Running is meditation.  My mind is always running (ha-pun!) and it's so hard to shut it off. Because running is so difficult for me, it's all I can think about when I'm doing it. The feeling of my feet on the pavement. The swing of my arms. My breath. The pain in my muscles. It keeps me present and pushes all thoughts and anxieties aside. Sometimes I reach the place when my mind goes completely blank. Running is truly the only way I know how to achieve that.

Running is best when traveling. I remember all my runs from my travels - running by the St. Louis Arch, down Miami Beach, Music Row in Nashville, in the humidity on Hilton Head Island...and so much more.  Running creates a stillness in me and a constant for me. I love that I just need to pack my shoes, and I can find that stillness wherever I go.
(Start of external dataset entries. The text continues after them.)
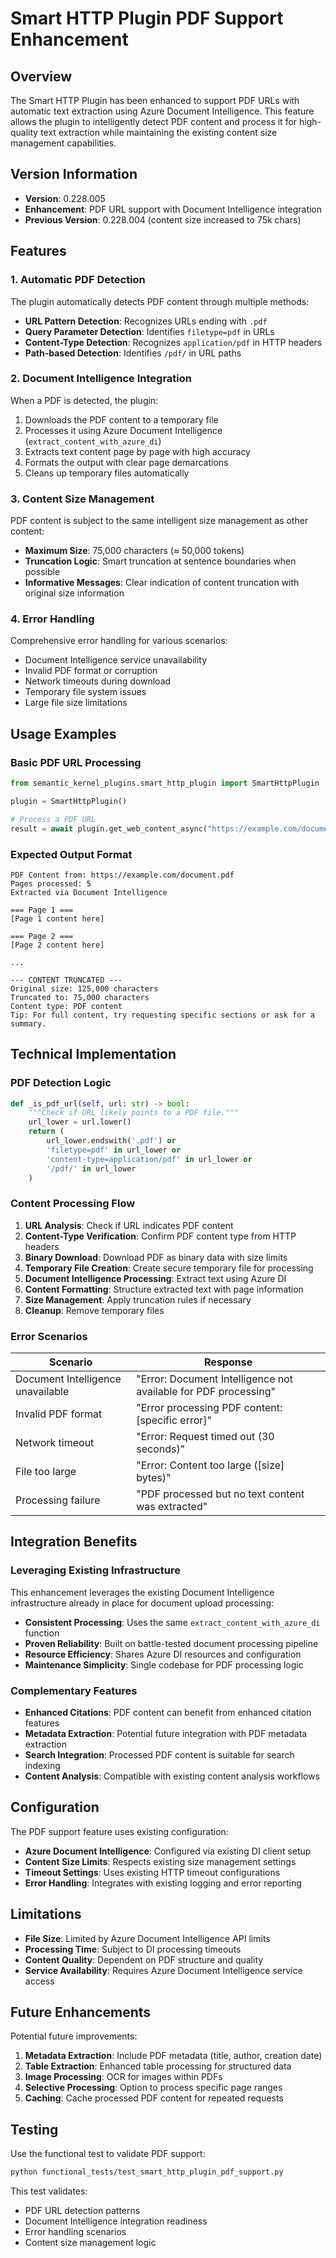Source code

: # Smart HTTP Plugin PDF Support Enhancement

## Overview

The Smart HTTP Plugin has been enhanced to support PDF URLs with automatic text extraction using Azure Document Intelligence. This feature allows the plugin to intelligently detect PDF content and process it for high-quality text extraction while maintaining the existing content size management capabilities.

## Version Information

- **Version**: 0.228.005
- **Enhancement**: PDF URL support with Document Intelligence integration
- **Previous Version**: 0.228.004 (content size increased to 75k chars)

## Features

### 1. Automatic PDF Detection

The plugin automatically detects PDF content through multiple methods:

- **URL Pattern Detection**: Recognizes URLs ending with `.pdf`
- **Query Parameter Detection**: Identifies `filetype=pdf` in URLs
- **Content-Type Detection**: Recognizes `application/pdf` in HTTP headers
- **Path-based Detection**: Identifies `/pdf/` in URL paths

### 2. Document Intelligence Integration

When a PDF is detected, the plugin:

1. Downloads the PDF content to a temporary file
2. Processes it using Azure Document Intelligence (`extract_content_with_azure_di`)
3. Extracts text content page by page with high accuracy
4. Formats the output with clear page demarcations
5. Cleans up temporary files automatically

### 3. Content Size Management

PDF content is subject to the same intelligent size management as other content:

- **Maximum Size**: 75,000 characters (≈ 50,000 tokens)
- **Truncation Logic**: Smart truncation at sentence boundaries when possible
- **Informative Messages**: Clear indication of content truncation with original size information

### 4. Error Handling

Comprehensive error handling for various scenarios:

- Document Intelligence service unavailability
- Invalid PDF format or corruption
- Network timeouts during download
- Temporary file system issues
- Large file size limitations

## Usage Examples

### Basic PDF URL Processing

```python
from semantic_kernel_plugins.smart_http_plugin import SmartHttpPlugin

plugin = SmartHttpPlugin()

# Process a PDF URL
result = await plugin.get_web_content_async("https://example.com/document.pdf")
```

### Expected Output Format

```
PDF Content from: https://example.com/document.pdf
Pages processed: 5
Extracted via Document Intelligence

=== Page 1 ===
[Page 1 content here]

=== Page 2 ===
[Page 2 content here]

...

--- CONTENT TRUNCATED ---
Original size: 125,000 characters
Truncated to: 75,000 characters
Content type: PDF content
Tip: For full content, try requesting specific sections or ask for a summary.
```

## Technical Implementation

### PDF Detection Logic

```python
def _is_pdf_url(self, url: str) -> bool:
    """Check if URL likely points to a PDF file."""
    url_lower = url.lower()
    return (
        url_lower.endswith('.pdf') or 
        'filetype=pdf' in url_lower or
        'content-type=application/pdf' in url_lower or
        '/pdf/' in url_lower
    )
```

### Content Processing Flow

1. **URL Analysis**: Check if URL indicates PDF content
2. **Content-Type Verification**: Confirm PDF content type from HTTP headers
3. **Binary Download**: Download PDF as binary data with size limits
4. **Temporary File Creation**: Create secure temporary file for processing
5. **Document Intelligence Processing**: Extract text using Azure DI
6. **Content Formatting**: Structure extracted text with page information
7. **Size Management**: Apply truncation rules if necessary
8. **Cleanup**: Remove temporary files

### Error Scenarios

| Scenario | Response |
|----------|----------|
| Document Intelligence unavailable | "Error: Document Intelligence not available for PDF processing" |
| Invalid PDF format | "Error processing PDF content: [specific error]" |
| Network timeout | "Error: Request timed out (30 seconds)" |
| File too large | "Error: Content too large ([size] bytes)" |
| Processing failure | "PDF processed but no text content was extracted" |

## Integration Benefits

### Leveraging Existing Infrastructure

This enhancement leverages the existing Document Intelligence infrastructure already in place for document upload processing:

- **Consistent Processing**: Uses the same `extract_content_with_azure_di` function
- **Proven Reliability**: Built on battle-tested document processing pipeline
- **Resource Efficiency**: Shares Azure DI resources and configuration
- **Maintenance Simplicity**: Single codebase for PDF processing logic

### Complementary Features

- **Enhanced Citations**: PDF content can benefit from enhanced citation features
- **Metadata Extraction**: Potential future integration with PDF metadata extraction
- **Search Integration**: Processed PDF content is suitable for search indexing
- **Content Analysis**: Compatible with existing content analysis workflows

## Configuration

The PDF support feature uses existing configuration:

- **Azure Document Intelligence**: Configured via existing DI client setup
- **Content Size Limits**: Respects existing size management settings
- **Timeout Settings**: Uses existing HTTP timeout configurations
- **Error Handling**: Integrates with existing logging and error reporting

## Limitations

- **File Size**: Limited by Azure Document Intelligence API limits
- **Processing Time**: Subject to DI processing timeouts
- **Content Quality**: Dependent on PDF structure and quality
- **Service Availability**: Requires Azure Document Intelligence service access

## Future Enhancements

Potential future improvements:

1. **Metadata Extraction**: Include PDF metadata (title, author, creation date)
2. **Table Extraction**: Enhanced table processing for structured data
3. **Image Processing**: OCR for images within PDFs
4. **Selective Processing**: Option to process specific page ranges
5. **Caching**: Cache processed PDF content for repeated requests

## Testing

Use the functional test to validate PDF support:

```bash
python functional_tests/test_smart_http_plugin_pdf_support.py
```

This test validates:
- PDF URL detection patterns
- Document Intelligence integration readiness
- Error handling scenarios
- Content size management logic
I'm slowly learning to actually enjoy running. When I'm doing it, I rarely enjoy it. It's only after the run that I can appreciate it. But this is changing. When Spring rolled around a few months ago, I planned on doing a half marathon in September. I typically run with some sort of goal in mind. This time, I decided to do something different - no specific goal other than to enjoy the run.  I didn't want an app whispering in my ear how far I had gone (and how slowly I had done it). I haven't been running as frequently as I would like this summer, but when I go out...I just go. Just because I feel like running.

Maybe I'm starting to love running more than I hate it. MAYBE.